Assignment: Show each line of the listing in which the word "data" occurs.

Listed entries:
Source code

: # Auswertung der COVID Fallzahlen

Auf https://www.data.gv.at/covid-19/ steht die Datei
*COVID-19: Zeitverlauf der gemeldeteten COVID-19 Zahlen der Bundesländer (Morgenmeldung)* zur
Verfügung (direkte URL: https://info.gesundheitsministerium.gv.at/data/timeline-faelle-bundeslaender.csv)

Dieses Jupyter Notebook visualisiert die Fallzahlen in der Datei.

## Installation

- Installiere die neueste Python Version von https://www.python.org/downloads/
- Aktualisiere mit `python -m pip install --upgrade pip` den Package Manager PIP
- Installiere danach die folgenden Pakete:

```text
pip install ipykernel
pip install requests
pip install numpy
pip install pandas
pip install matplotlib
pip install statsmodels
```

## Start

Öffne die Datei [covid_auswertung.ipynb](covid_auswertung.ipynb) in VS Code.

Answer to this problem:
Auf https://www.data.gv.at/covid-19/ steht die Datei
Verfügung (direkte URL: https://info.gesundheitsministerium.gv.at/data/timeline-faelle-bundeslaender.csv)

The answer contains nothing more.